Haiti Assassination Raises Red Flags Among Observers Fluent in History of US Intervention
"It's quite striking that the arguments being made for a U.S. intervention in Haiti are so alike the ones that were used to justify the 1915-34 occupation."
BRETT WILKINS
July 8, 2021
"It's quite striking that the arguments being made for a U.S. intervention in Haiti are so alike the ones that were used to justify the 1915-34 occupation."
BRETT WILKINS
July 8, 2021
In the wake of Wednesday's assassination of Jovenel Moïse, the unpopular, corrupt, and increasingly authoritarian U.S.-backed Haitian president, observers fluent in the history of foreign interference in the hemisphere's first truly free republic sounded the alarm over the same sort of calls for intervention in the name of "stability" that preceded so many previous American invasions of Haiti.

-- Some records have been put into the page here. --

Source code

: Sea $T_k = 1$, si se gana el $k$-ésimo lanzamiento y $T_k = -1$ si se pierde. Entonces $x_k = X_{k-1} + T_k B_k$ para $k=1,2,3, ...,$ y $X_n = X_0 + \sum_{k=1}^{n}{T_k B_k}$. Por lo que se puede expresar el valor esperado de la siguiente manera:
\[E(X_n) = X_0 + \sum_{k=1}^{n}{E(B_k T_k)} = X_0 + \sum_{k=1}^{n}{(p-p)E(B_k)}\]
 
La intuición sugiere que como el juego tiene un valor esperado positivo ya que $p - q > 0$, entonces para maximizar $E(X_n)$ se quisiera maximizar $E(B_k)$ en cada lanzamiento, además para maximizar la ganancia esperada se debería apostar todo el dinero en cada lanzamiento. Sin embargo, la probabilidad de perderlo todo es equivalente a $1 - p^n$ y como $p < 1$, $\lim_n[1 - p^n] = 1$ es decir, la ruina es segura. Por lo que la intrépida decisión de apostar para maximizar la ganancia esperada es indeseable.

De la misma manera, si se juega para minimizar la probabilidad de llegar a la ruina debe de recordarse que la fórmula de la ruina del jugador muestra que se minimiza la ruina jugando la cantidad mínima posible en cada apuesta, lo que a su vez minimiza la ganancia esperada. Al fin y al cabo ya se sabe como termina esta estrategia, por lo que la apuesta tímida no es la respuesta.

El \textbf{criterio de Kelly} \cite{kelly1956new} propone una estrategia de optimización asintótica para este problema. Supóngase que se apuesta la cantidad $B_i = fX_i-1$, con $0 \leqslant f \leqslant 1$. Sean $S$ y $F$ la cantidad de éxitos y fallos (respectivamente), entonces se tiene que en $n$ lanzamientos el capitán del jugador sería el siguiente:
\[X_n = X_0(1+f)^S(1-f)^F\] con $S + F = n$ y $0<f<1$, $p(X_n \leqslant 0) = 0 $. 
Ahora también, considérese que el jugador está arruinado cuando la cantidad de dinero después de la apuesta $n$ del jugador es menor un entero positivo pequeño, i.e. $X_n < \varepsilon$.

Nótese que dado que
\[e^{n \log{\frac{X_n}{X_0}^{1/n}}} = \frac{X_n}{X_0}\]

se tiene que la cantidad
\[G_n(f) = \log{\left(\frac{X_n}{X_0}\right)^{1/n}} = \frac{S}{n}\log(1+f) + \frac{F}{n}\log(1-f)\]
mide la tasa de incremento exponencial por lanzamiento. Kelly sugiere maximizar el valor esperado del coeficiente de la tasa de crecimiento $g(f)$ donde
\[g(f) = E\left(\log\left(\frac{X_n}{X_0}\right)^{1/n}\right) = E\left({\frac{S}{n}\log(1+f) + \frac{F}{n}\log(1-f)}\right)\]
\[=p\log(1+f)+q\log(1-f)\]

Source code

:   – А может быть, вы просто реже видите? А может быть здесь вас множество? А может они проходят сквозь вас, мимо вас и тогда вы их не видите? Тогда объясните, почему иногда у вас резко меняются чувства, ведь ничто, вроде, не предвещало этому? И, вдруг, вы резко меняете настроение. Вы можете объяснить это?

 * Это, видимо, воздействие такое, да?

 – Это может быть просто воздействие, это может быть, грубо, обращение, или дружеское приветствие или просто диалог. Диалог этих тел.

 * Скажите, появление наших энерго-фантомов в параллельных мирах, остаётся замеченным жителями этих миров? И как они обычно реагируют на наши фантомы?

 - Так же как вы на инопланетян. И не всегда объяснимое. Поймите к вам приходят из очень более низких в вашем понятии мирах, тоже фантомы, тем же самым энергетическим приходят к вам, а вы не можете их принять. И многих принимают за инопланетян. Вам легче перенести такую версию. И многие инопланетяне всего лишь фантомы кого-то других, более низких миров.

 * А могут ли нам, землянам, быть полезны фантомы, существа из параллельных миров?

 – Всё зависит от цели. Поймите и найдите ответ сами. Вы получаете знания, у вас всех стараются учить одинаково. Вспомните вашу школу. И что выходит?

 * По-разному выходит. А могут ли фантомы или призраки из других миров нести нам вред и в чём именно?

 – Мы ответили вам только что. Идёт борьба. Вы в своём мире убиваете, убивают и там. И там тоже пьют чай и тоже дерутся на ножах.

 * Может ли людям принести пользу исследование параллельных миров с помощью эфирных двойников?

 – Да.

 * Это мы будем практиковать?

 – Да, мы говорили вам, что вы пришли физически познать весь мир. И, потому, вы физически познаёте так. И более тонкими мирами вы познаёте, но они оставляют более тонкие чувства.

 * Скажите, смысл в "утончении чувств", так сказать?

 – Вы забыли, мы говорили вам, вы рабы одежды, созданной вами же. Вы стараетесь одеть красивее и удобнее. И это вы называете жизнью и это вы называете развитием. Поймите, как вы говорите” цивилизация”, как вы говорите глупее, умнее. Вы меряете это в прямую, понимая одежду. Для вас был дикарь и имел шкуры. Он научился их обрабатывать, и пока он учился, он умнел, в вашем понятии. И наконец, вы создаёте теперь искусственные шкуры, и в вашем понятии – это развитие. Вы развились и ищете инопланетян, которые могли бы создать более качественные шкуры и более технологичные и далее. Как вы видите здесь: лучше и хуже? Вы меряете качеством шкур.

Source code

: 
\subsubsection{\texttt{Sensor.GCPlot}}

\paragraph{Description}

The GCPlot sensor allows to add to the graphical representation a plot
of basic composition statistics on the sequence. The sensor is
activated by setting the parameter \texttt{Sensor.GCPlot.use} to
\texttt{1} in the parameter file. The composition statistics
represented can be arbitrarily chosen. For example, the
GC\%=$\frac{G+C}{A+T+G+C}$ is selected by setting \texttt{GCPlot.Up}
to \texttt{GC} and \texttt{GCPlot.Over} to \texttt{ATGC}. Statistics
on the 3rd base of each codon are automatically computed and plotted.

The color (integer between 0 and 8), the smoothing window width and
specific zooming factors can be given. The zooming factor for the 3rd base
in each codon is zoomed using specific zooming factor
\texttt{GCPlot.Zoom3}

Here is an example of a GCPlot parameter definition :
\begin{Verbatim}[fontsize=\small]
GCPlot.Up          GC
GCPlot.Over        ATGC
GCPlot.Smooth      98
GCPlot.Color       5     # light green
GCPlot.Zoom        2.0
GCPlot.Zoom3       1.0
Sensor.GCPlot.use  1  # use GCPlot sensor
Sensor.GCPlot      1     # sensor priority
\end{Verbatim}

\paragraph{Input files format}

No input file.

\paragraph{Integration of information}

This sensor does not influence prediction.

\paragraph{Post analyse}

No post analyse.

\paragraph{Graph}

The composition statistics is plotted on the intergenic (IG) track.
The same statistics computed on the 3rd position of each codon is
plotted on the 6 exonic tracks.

On Wednesday, the editors of the
Miami Herald responded to Moïse's murder by asserting that the "U.S. must get off the sidelines and act."
They wrote:
The U.S., as Haiti's biggest donor, has no choice but to take the lead... to stabilize Haiti. An international coalition could do immense good very quickly by picking five critical things to focus on so that basic life in Haiti can continue: good roads, reliable electricity, clean water, policing that works, and Covid vaccines.
The
Miami Herald editors were not alone. Robert Fatton, a professor of government affairs at the University of Virginia at Charlottesville, told
France 24 that "in previous decades the U.N., U.S., and France have sent troops [to Haiti] due to political insurgency. If things worsen I assume we'd have an intervention."
Echoing this sentiment, the editors of the
Washington Post called for "a swift and muscular intervention" in Haiti.